• PROBLEM DESCRIPTION: Look through the entries below. Report each line that has the word "provided" in it.

• INPUT DATA:

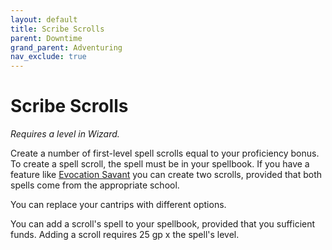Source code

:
 ```yaml
---
layout: default
title: Scribe Scrolls
parent: Downtime
grand_parent: Adventuring
nav_exclude: true
---
```



# Scribe Scrolls

*Requires a level in Wizard.*

Create a number of first-level spell scrolls equal to your proficiency bonus. To create a spell scroll, the spell must be in your spellbook. If you have a feature like [Evocation Savant](../../data/archetypes/wizard_evocation) you can create two scrolls, provided that both spells come from the appropriate school.

You can replace your cantrips with different options.

You can add a scroll's spell to your spellbook, provided that you sufficient funds. Adding a scroll requires 25 gp x the spell's level.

• RESPONSE:
Create a number of first-level spell scrolls equal to your proficiency bonus. To create a spell scroll, the spell must be in your spellbook. If you have a feature like [Evocation Savant](../../data/archetypes/wizard_evocation) you can create two scrolls, provided that both spells come from the appropriate school.
You can add a scroll's spell to your spellbook, provided that you sufficient funds. Adding a scroll requires 25 gp x the spell's level.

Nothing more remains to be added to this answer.